Amount: $750m tier one capital

Maturity: perpetual

Issue/re-offer price: 100.00

Coupon: 6.8%

Call option: at par from 31/03/08

Launched: Tuesday November 26

Joint books: Goldman Sachs, Merrill Lynch, RBS, UBS Warburg

Bookrunners' comments:

Goldman - In a word, the deal was great. We have been involved in two similar deals, but the major difference this time was the competition in supply. And so to get such quick momentum on the deal was very gratifying.

We announced the deal on Wednesday and by the end of play on Thursday we had close to $1bn in the book.

At 6.8%, it was one of the best coupons we have seen in this market. We did a deal for Lloyds at 6.9% and it was a fantastic achievement to get inside that. It was a great deal to work on.

The Asian retail market is a rapidly developing market, but to get deals placed you need a name that is recognisable, a nice headline coupon and a good rating. But the rating can be far outweighed by strong name recognition and that is what RBS has.

Aside from the involvement in Asia, we got good participation out of Europe, and close to 25% of demand came from there. Demand for the deal could have supported a larger size, but $750m was the upper limit that the issuer was comfortable with and that is where the cut off came.

Merrill - Time and time again RBS has proven itself as a truly opportunistic issuer in the best sense of the word, taking advantage of exceptional market conditions. At 6.8%, RBS has achieved its lowest ever coupon on a dollar preferred security, driving a $750m issue with an order book that was twice oversubscribed.

The transaction represents RBS's debut offering in the Asian market, after having historically had a significant presence in the US retail market.

RBS worked with us for 10 days as a structuring adviser, appointed lead managers on Wednesday morning, announced the transaction on Thursday morning in Asia, and by Friday evening we were refining size up from $500m and tightening price from an initial guidance of 7%.

The issuer cut a swathe through the noise of other announced and rumoured capital transactions, reflecting the appeal of the credit and the increasing maturity and liquidity of this market.

The deal was placed within our own private client network and to local asset managers, who are buying for their private clients.

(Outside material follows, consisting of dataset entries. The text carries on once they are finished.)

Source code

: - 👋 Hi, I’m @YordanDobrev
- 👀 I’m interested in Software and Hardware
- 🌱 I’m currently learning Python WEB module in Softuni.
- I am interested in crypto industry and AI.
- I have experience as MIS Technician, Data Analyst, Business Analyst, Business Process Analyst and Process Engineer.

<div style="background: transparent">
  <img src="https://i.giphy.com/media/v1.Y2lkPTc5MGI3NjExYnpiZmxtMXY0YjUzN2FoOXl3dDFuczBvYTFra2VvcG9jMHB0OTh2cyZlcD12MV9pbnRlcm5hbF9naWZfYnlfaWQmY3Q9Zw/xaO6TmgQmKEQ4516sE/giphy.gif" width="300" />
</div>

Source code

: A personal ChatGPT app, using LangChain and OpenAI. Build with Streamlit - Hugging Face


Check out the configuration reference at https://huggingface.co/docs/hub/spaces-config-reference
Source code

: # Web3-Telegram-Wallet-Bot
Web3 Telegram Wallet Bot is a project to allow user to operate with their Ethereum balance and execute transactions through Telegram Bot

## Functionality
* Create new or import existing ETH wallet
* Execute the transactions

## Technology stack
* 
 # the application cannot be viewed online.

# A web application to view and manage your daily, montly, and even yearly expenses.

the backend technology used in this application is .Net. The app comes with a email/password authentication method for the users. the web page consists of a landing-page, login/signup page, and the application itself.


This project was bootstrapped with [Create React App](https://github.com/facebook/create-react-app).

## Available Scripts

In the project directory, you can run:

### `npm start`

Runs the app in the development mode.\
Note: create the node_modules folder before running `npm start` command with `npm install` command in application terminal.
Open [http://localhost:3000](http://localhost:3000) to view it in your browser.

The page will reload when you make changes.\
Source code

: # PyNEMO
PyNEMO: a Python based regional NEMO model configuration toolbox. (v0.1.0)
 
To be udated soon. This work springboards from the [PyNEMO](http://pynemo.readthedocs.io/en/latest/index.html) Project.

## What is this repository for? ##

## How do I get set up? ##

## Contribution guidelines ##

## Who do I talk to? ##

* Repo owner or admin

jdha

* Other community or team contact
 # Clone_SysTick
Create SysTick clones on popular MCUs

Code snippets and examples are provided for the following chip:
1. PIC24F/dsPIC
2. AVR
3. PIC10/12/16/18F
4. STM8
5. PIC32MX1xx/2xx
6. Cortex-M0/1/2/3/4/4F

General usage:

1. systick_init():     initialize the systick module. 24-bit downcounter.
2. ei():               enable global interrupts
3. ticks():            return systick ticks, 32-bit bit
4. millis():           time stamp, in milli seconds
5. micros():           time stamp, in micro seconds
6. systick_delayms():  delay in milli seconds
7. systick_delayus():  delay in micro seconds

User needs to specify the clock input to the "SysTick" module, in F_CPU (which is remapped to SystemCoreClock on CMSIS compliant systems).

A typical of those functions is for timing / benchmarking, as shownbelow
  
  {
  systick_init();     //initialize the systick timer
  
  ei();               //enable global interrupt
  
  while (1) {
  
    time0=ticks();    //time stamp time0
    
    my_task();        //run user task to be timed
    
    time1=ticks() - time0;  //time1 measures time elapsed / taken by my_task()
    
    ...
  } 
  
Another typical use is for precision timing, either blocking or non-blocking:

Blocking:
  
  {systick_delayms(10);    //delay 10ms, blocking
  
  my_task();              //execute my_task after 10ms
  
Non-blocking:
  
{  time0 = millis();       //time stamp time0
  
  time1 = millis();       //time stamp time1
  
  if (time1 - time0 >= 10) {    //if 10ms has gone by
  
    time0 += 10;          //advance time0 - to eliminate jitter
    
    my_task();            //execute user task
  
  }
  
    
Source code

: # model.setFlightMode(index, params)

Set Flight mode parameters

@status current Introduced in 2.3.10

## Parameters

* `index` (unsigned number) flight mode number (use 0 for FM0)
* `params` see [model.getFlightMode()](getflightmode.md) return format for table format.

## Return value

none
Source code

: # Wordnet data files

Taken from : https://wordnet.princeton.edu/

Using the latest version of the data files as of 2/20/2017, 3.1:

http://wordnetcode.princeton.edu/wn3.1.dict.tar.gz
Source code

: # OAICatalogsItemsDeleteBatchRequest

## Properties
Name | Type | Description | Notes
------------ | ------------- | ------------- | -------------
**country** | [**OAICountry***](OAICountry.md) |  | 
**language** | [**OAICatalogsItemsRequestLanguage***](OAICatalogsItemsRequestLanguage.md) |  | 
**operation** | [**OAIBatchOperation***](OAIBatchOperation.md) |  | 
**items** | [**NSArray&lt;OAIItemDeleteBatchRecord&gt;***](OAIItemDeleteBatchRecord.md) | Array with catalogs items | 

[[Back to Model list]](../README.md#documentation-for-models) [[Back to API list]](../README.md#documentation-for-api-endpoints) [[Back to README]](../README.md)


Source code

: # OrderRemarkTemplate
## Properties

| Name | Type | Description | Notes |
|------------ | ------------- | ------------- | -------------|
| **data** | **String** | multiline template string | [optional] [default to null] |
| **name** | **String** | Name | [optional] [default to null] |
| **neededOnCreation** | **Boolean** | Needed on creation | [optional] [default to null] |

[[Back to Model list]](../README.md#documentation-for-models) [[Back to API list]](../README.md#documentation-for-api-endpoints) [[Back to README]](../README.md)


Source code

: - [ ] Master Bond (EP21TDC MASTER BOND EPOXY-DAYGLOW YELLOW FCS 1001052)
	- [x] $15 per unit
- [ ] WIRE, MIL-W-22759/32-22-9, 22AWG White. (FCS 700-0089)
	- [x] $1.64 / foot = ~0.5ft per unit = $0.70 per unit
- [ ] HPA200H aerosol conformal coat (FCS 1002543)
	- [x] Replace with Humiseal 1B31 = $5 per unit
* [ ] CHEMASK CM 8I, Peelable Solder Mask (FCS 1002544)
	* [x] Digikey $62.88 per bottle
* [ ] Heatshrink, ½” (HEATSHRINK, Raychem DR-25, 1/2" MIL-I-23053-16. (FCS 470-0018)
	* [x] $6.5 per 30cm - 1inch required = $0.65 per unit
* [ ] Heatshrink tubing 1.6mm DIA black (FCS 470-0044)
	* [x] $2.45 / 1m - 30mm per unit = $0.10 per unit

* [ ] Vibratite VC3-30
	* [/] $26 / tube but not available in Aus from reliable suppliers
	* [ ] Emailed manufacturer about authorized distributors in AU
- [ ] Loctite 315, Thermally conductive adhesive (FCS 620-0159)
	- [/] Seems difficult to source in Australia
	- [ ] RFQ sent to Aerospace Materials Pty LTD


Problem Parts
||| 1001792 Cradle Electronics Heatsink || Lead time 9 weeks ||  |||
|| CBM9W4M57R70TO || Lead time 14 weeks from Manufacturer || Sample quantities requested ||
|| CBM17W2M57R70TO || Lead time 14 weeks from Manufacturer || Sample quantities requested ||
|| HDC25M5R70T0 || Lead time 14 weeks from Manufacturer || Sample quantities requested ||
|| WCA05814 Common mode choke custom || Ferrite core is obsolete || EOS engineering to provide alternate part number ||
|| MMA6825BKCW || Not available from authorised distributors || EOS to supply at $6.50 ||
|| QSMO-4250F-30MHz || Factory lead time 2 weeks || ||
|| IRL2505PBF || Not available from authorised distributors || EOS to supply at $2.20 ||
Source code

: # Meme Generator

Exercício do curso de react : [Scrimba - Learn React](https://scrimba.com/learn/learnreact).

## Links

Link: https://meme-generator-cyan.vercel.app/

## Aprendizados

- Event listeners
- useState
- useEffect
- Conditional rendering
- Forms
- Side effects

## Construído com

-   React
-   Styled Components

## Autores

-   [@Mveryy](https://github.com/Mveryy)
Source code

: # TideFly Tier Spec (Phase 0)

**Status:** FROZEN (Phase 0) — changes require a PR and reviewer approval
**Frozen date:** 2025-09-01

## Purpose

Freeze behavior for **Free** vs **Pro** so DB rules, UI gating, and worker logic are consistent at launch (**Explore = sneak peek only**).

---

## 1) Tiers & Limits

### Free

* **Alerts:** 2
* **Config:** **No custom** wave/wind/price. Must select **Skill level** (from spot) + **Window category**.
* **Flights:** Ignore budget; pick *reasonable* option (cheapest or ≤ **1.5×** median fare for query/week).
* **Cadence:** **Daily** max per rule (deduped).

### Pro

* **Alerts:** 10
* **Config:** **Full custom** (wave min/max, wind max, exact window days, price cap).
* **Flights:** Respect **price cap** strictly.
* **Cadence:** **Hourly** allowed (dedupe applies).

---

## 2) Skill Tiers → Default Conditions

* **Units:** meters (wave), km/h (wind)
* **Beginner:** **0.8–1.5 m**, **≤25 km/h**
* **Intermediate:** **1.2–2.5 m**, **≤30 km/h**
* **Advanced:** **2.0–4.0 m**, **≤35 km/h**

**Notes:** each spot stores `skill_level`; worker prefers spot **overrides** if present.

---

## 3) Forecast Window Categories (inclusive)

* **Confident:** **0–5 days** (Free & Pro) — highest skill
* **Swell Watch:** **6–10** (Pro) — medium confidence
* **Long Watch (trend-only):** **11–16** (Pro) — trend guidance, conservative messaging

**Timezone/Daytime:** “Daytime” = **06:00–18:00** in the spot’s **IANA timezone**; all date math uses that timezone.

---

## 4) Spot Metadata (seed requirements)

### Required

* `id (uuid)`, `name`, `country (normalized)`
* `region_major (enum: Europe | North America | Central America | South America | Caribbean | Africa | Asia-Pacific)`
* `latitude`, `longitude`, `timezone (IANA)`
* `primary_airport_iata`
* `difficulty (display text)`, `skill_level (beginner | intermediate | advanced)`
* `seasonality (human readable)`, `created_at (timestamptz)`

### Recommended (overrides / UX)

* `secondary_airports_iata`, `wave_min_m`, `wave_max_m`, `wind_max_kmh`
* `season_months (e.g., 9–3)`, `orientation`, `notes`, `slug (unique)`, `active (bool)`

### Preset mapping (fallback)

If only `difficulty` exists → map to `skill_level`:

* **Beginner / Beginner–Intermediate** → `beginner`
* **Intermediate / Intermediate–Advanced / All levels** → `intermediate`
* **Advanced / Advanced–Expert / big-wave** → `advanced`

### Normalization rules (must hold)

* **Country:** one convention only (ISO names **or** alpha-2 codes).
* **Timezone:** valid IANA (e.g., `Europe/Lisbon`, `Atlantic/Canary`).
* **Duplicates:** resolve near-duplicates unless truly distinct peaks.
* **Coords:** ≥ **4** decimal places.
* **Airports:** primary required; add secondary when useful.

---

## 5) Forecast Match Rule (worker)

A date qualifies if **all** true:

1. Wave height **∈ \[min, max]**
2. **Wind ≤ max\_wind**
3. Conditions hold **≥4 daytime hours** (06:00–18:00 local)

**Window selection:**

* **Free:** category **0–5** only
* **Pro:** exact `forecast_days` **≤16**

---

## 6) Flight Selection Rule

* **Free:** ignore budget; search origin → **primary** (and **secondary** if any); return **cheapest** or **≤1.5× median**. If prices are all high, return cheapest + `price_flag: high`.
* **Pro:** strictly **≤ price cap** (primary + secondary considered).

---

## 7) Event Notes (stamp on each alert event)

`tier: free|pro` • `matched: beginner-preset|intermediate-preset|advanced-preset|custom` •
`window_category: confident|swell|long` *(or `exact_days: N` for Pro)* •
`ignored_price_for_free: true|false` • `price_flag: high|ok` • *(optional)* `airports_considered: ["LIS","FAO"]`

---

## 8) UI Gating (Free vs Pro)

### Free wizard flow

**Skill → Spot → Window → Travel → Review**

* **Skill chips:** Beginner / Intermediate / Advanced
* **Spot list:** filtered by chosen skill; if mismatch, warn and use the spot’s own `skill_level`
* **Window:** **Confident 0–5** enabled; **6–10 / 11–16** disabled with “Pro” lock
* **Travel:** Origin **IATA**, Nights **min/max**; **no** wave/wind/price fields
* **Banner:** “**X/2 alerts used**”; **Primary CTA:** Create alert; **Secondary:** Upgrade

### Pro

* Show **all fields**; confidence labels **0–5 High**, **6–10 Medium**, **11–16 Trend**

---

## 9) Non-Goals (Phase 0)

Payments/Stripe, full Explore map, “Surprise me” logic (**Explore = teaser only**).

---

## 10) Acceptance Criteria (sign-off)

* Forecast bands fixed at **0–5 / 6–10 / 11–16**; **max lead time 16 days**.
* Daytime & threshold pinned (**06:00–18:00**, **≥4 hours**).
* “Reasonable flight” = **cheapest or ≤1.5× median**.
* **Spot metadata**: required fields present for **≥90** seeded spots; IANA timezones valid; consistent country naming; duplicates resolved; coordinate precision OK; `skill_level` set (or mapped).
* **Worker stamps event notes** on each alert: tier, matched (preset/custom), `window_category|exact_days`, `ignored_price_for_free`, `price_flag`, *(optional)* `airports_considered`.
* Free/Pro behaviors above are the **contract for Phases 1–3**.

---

RBS has strong name recognition in Asia, heightened by a non-deal roadshow in October, and it generated core interest from Singapore and Hong Kong investors. Approximately 85% was placed into the region.

The achievement of the RBS transaction can be appraised in the context of the very successful Lloyds 6.9% issue that was placed recently. RBS's 6.8% coupon was achieved despite a two notch rating differential versus the Lloyds transaction and with 30 year Treasuries yielding 5.02% as opposed to 4.69%.

RBS - We took the funding guys out to Asia on a short schedule of meetings about a month ago and the deal went tremendously well.

The private banks out there were the largest drivers of the deal and on the visit it was obvious that the demand was there, so RBS decided to go ahead with the transaction.

We went out there with a wide of 7%, but the book was oversubscribed by 100% and we managed to close the deal a little tighter. But there were no plans to do a larger deal.

We were delighted with the transaction. We managed to fill a quality investor book and RBS got what they required at a very good level.

UBS - This was a fantastic deal that we have worked on for a long time. We were involved in the Standard Chartered deal, which we were mandated on four or five weeks ago, and through that we realised that the investor community out there wanted to put their money in similar instruments to Standard Chartered. We scouted around and RBS was an obvious candidate.

During the last seven days there have been rumours about other issuers doing similar types of deals, such as Allianz, and although we thought the deal would be achievable at a coupon of 6.8%, we went out with a target of 7% to drum up interest during a time of extra supply. But the book was built very quickly and we were quite easily able to bring price talks back down to 6.8%.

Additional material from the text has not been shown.